Data listing START

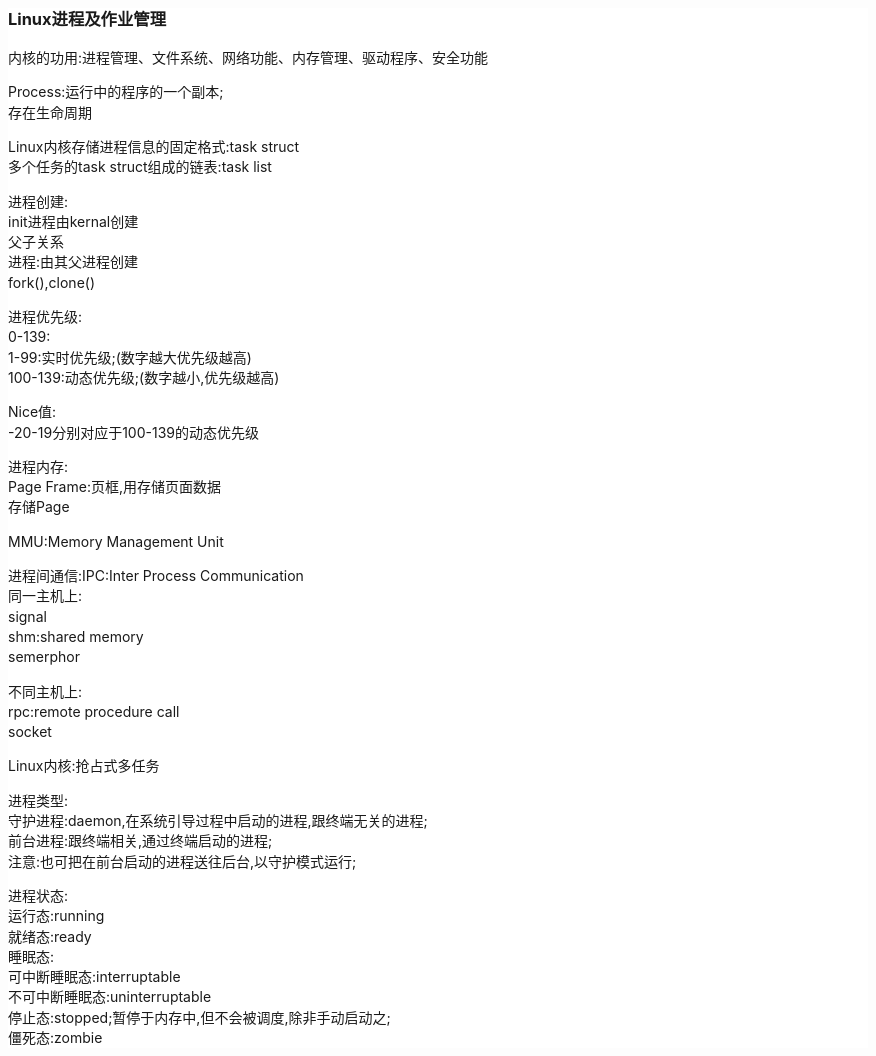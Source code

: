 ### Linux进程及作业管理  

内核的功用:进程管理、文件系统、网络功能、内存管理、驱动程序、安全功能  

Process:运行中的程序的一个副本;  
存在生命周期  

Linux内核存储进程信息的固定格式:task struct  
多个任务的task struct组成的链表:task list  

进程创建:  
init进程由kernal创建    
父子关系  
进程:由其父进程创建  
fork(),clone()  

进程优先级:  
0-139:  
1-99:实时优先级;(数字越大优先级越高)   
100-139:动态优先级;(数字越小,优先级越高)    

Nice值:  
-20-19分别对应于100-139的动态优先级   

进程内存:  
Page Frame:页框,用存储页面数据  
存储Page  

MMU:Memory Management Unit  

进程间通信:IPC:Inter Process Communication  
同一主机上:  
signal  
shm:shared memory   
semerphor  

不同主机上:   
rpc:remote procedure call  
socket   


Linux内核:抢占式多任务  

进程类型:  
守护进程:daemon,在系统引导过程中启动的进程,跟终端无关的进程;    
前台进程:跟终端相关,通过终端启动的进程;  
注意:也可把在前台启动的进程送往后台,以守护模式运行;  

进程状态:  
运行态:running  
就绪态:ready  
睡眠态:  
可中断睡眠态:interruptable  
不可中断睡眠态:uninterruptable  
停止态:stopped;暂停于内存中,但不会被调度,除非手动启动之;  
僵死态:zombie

Data listing END
Data listing START

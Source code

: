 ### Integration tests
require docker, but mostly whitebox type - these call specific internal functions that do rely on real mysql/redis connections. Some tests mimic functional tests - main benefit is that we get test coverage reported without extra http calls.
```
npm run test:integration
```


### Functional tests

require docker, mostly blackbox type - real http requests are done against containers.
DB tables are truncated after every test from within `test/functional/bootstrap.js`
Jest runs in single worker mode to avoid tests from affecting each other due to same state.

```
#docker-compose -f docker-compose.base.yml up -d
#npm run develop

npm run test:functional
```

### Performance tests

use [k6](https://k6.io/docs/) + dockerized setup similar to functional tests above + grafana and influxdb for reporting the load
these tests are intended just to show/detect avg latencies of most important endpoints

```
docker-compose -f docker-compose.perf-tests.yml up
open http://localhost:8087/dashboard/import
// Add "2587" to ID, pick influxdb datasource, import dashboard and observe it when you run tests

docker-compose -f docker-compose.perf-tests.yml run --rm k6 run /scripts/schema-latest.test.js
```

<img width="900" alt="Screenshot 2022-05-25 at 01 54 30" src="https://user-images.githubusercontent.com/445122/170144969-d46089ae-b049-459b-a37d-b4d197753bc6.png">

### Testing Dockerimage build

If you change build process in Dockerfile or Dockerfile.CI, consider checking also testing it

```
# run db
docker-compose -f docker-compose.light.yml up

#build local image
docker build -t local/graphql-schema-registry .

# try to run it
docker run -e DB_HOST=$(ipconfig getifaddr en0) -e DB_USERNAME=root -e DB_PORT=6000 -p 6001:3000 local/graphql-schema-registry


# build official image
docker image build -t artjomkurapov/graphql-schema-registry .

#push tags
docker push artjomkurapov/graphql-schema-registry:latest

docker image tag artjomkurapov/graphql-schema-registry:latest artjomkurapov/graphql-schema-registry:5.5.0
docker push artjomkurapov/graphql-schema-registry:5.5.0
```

Data listing END

**Assigned task**
From the records above, copy every line that holds the word "https".

**Output of the task**
use [k6](https://k6.io/docs/) + dockerized setup similar to functional tests above + grafana and influxdb for reporting the load
<img width="900" alt="Screenshot 2022-05-25 at 01 54 30" src="https://user-images.githubusercontent.com/445122/170144969-d46089ae-b049-459b-a37d-b4d197753bc6.png">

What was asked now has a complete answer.